My dataset looks like this:
library(dplyr)
a <- rnorm(N)
b <- rnorm(N)
c_04 <- rnorm(N)
d_04 <- rnorm(N)
e_04 <- rnorm(N)
df <- data.frame(a, b, c_04, d_04, e_04)
Is there a way I can use the rename_with
function to change the variables that end with _04
to drop the _04
. In other words, the variables in df
should only be a
, b
, c
, d
.
Thank you.
CodePudding user response:
You can use str_remove()
library(stringr)
library(dplyr)
df %>%
rename_with( ~ str_remove(., "_04"))
Or maybe more generally. Basically just use str_remove()
(or another similar function) with whatever pattern you need depending on the problem.
df %>%
rename_with( ~ str_remove(., "_\\d "))
CodePudding user response:
To add to previous answers, I like to add the .cols
argument in conjunction with dplyr::ends_with()

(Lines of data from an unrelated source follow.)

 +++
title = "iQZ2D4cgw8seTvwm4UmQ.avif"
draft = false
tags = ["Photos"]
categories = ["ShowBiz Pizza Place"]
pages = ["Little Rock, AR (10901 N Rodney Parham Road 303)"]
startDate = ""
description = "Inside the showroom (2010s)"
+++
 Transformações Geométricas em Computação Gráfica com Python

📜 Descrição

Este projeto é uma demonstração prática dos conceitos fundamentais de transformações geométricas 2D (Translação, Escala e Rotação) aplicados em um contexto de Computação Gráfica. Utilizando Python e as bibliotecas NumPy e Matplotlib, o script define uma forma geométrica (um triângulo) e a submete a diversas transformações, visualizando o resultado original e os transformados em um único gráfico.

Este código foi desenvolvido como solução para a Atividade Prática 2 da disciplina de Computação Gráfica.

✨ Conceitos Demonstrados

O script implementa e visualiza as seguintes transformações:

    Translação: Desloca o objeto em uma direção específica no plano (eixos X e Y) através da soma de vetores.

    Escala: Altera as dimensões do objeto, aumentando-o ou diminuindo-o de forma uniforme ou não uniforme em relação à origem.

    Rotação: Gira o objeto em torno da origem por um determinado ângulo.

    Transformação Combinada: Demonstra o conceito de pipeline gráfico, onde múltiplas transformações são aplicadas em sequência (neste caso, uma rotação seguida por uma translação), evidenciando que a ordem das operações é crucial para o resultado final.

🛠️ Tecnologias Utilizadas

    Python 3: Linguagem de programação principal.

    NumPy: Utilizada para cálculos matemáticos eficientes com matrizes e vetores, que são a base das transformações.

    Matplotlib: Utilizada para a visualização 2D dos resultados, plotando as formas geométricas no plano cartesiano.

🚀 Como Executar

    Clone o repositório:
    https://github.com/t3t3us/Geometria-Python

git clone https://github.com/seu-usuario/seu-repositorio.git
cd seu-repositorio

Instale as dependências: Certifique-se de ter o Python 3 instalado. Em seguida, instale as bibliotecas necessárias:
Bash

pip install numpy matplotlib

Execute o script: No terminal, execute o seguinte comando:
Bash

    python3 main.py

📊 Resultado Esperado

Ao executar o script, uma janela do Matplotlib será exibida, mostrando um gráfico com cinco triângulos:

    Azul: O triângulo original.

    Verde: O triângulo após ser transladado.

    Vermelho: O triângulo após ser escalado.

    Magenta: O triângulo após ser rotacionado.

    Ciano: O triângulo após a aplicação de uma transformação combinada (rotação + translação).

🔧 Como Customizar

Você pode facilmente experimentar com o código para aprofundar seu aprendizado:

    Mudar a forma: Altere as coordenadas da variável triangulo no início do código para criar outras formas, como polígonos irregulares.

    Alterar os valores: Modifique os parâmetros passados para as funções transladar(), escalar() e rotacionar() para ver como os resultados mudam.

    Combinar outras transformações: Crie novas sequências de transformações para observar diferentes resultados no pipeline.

to make the code less mistake prone. This can be useful if you have more complex names. For example you might have a column name containing _04 but not at the end of the string. The previous answer will remove this regardless.
library(tidyverse)
N=1
a <- rnorm(N)
b <- rnorm(N)
c_04 <- rnorm(N)
d_04 <- rnorm(N)
e_04 <- rnorm(N)
weird_04_name_05 <- rnorm(N)
df <- data.frame(a, b, c_04, d_04, e_04,weird_04_name_05)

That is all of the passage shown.